The Vampire Doll was released in 1970 and has the most singular story of the three. A young man drives out to the country to visit his fiancée. On arrival he’s told by her mother that she was killed in her car by a landslide two weeks earlier. He promptly goes missing, drawing his sister and her boyfriend to the remote village in search of him. After repeated glimpses of the dead girl they dig deeper into the family curse that will reveal the fate of the missing man.
Both Lake of Dracula and Evil of Dracula have similar stories and owe overt debt to Christopher Lee‘s portrayal of Dracula. In each, an old evil is lurking in a sleepy rural backwater and a young hero or heroine investigates before being forced to confront the monster come the film’s conclusion.
None of these films will linger too long in the memory, but there is more than enough quality to stop them from being written off as a shameless knock-off. There is a certain element of that to be sure, particularly as the vampires in the film are never referred to as Dracula, but there is both craft and charm to spare in the execution. Yamamoto served as second unit director on Kurosawa’s Throne of Blood so he’s no slouch when it comes to atmosphere and technique. The acting is on the decent side of hammy, and the mix of the leafy Japanese countryside and the heady absinthe haze of Hammer gothic works really well. For obviously low budget affairs, they look gorgeous.
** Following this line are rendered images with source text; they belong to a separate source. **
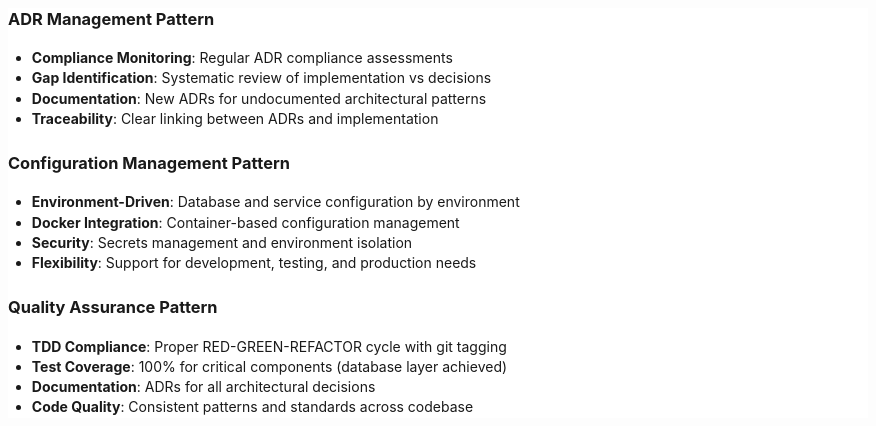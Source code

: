 ### ADR Management Pattern
- **Compliance Monitoring**: Regular ADR compliance assessments
- **Gap Identification**: Systematic review of implementation vs decisions
- **Documentation**: New ADRs for undocumented architectural patterns
- **Traceability**: Clear linking between ADRs and implementation

### Configuration Management Pattern
- **Environment-Driven**: Database and service configuration by environment
- **Docker Integration**: Container-based configuration management
- **Security**: Secrets management and environment isolation
- **Flexibility**: Support for development, testing, and production needs

### Quality Assurance Pattern
- **TDD Compliance**: Proper RED-GREEN-REFACTOR cycle with git tagging
- **Test Coverage**: 100% for critical components (database layer achieved)
- **Documentation**: ADRs for all architectural decisions
- **Code Quality**: Consistent patterns and standards across codebase

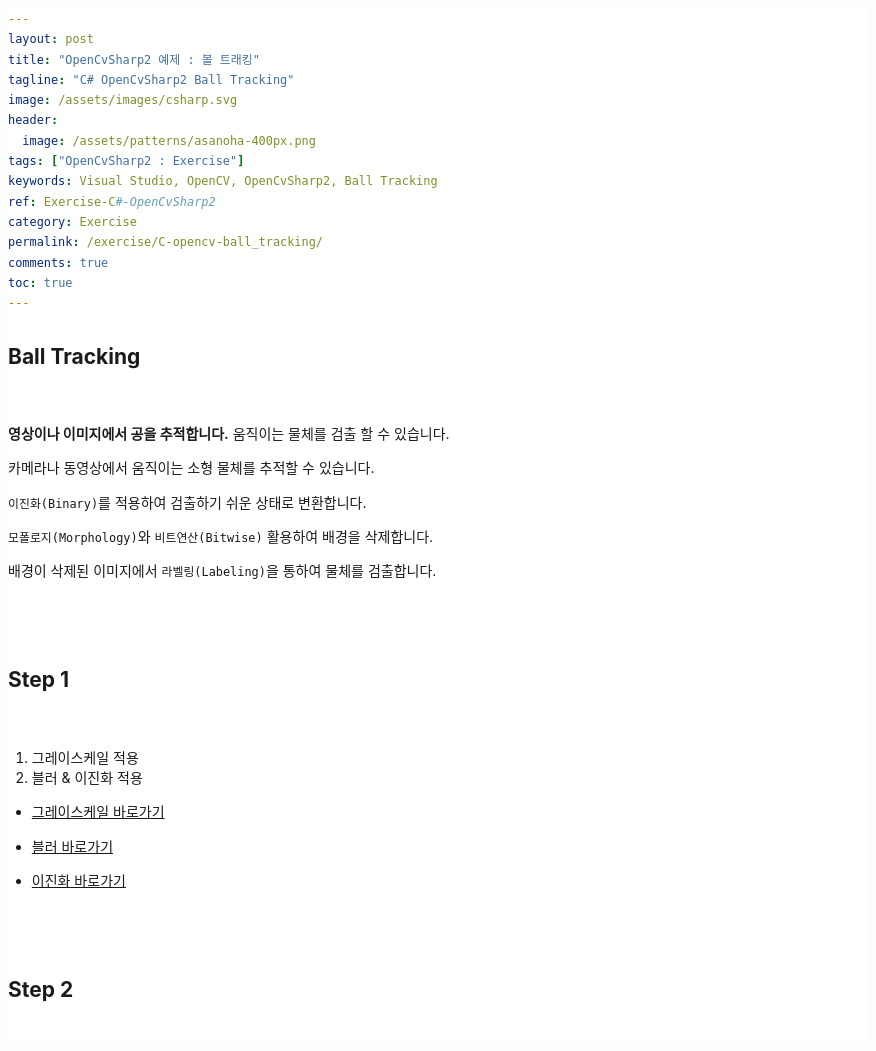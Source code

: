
 ```yaml
---
layout: post
title: "OpenCvSharp2 예제 : 볼 트래킹"
tagline: "C# OpenCvSharp2 Ball Tracking"
image: /assets/images/csharp.svg
header:
  image: /assets/patterns/asanoha-400px.png
tags: ["OpenCvSharp2 : Exercise"]
keywords: Visual Studio, OpenCV, OpenCvSharp2, Ball Tracking
ref: Exercise-C#-OpenCvSharp2
category: Exercise
permalink: /exercise/C-opencv-ball_tracking/
comments: true
toc: true
---
```


## Ball Tracking

<img data-src="{{ site.images }}/assets/posts/Exercise/C-Sharp/OpenCvSharp2/ball_tracking/1.webp" class="lazyload" width="100%" height="100%"/>

**영상이나 이미지에서 공을 추적합니다.** 움직이는 물체를 검출 할 수 있습니다.

카메라나 동영상에서 움직이는 소형 물체를 추적할 수 있습니다.

`이진화(Binary)`를 적용하여 검출하기 쉬운 상태로 변환합니다.

`모폴로지(Morphology)`와 `비트연산(Bitwise)` 활용하여 배경을 삭제합니다.

배경이 삭제된 이미지에서 `라벨링(Labeling)`을 통하여 물체를 검출합니다.

<br>
<br>

## Step 1

<img data-src="{{ site.images }}/assets/posts/Exercise/C-Sharp/OpenCvSharp2/ball_tracking/2.webp" class="lazyload" width="100%" height="100%"/>

1. 그레이스케일 적용
2. 블러 & 이진화 적용

- [그레이스케일 바로가기][10강]

- [블러 바로가기][13강]

- [이진화 바로가기][12강]

<br>
<br>

## Step 2

<img data-src="{{ site.images }}/assets/posts/Exercise/C-Sharp/OpenCvSharp2/ball_tracking/3.webp" class="lazyload" width="100%" height="100%"/>


[10강]: https://076923.github.io/posts/C-opencv-10/
[12강]: https://076923.github.io/posts/C-opencv-12/
[13강]: https://076923.github.io/posts/C-opencv-13/
[27강]: https://076923.github.io/posts/C-opencv-27/
[28강]: https://076923.github.io/posts/C-opencv-28/
[42강]: https://076923.github.io/posts/C-opencv-42/
[32강]: https://076923.github.io/posts/C-opencv-32/
[17강]: https://076923.github.io/posts/C-opencv-17/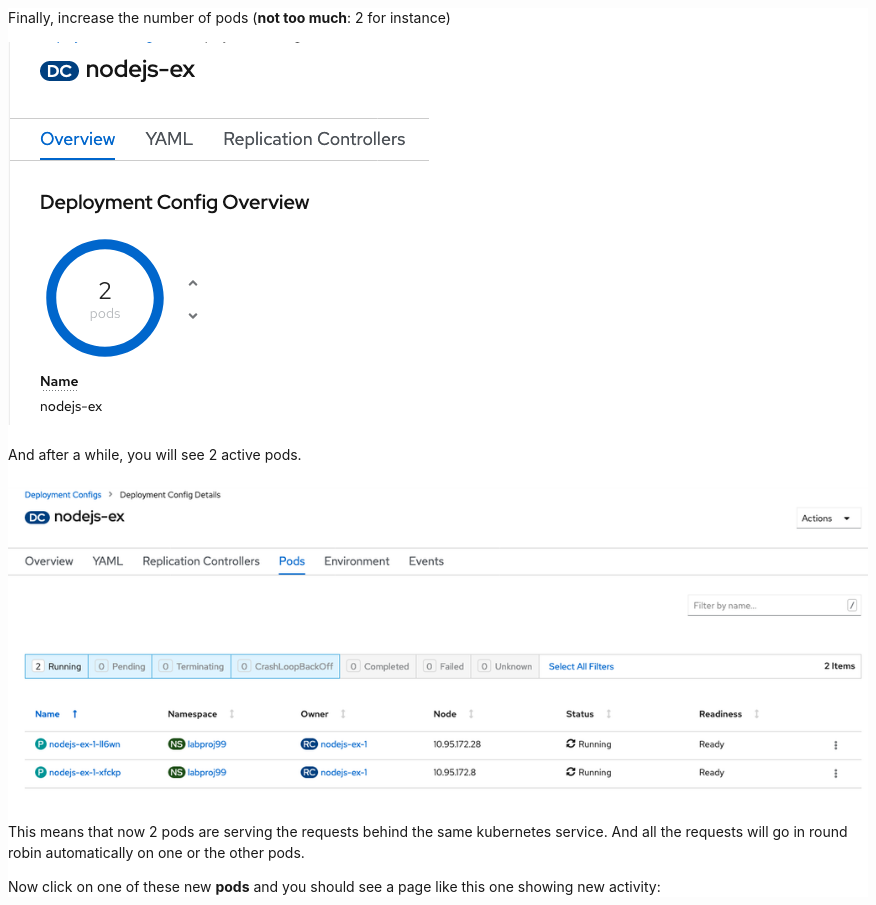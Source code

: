 

Finally, increase the number of pods (**not too much**: 2 for instance)

![image-20200405175523790](images/image-20200405175523790-6102123.png)



And after a while, you will see 2 active pods.

![image-20200405175559894](images/image-20200405175559894-6102159.png)



This means that now 2 pods are serving the requests behind the same kubernetes service. And all the requests will go in round robin automatically on one or the other pods.  

Now click on one of these new **pods** and you should see a page like this one showing new activity:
Handy context to the films is provided by walking horror encyclopedia Kim Newman in a brief, but informative feature, placing these oddities as loving tributes to the likes of Terence Fisher, but with its own Japanese spin. With each featuring possessed women in thrall to a greater evil, to Newman they bridge the gap between the vengeful Yuki-onna of classical Japanese myth and the lank-haired Sadakos and Kayakos of the J-Horror boom of the around the turn of the Millennium.
While not hugely likely to get the pulses of modern audiences racing, The Bloodthirsty Trilogy is interesting, well-made and worth a look for inquisitive Hammer fans, and vampire films in general.